§ **Task brief**: In the records below, find the line that contains "12238 - Ants" and the line that contains "Phone Number |", then retype exactly those two lines and every line between them.

Records from a dataset:

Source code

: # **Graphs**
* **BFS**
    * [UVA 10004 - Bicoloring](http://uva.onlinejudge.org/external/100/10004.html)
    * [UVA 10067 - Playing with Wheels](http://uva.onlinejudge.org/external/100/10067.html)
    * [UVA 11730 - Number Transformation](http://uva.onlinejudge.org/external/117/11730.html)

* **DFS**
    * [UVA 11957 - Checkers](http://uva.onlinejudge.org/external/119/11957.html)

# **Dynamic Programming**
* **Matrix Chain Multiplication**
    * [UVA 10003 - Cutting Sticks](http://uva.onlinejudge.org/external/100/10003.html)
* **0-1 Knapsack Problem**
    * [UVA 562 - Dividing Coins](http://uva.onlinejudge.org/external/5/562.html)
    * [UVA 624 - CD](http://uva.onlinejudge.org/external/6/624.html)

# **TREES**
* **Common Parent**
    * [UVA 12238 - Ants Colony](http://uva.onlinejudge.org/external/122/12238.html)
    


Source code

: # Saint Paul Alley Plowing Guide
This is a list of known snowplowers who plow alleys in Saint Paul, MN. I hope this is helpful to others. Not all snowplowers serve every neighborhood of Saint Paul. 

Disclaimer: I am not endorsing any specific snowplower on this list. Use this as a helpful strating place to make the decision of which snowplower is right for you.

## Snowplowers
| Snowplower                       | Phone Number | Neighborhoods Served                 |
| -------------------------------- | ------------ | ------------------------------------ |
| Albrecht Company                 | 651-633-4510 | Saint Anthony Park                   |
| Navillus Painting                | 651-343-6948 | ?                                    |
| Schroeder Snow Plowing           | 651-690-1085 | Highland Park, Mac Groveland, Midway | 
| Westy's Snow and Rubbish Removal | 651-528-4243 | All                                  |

§ **Result of the exercise**:
    * [UVA 12238 - Ants Colony](http://uva.onlinejudge.org/external/122/12238.html)
    


Source code

: # Saint Paul Alley Plowing Guide
This is a list of known snowplowers who plow alleys in Saint Paul, MN. I hope this is helpful to others. Not all snowplowers serve every neighborhood of Saint Paul. 

Disclaimer: I am not endorsing any specific snowplower on this list. Use this as a helpful strating place to make the decision of which snowplower is right for you.

## Snowplowers
| Snowplower                       | Phone Number | Neighborhoods Served                 |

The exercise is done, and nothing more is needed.